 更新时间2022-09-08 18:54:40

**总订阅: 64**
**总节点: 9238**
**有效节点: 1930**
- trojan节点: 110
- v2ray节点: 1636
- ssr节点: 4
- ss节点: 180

Problem requirements -
Repeat every record, keeping each line exactly as it is.

Response below -
 更新时间2022-09-08 18:54:40

**总订阅: 64**
**总节点: 9238**
**有效节点: 1930**
- trojan节点: 110
- v2ray节点: 1636
- ssr节点: 4
- ss节点: 180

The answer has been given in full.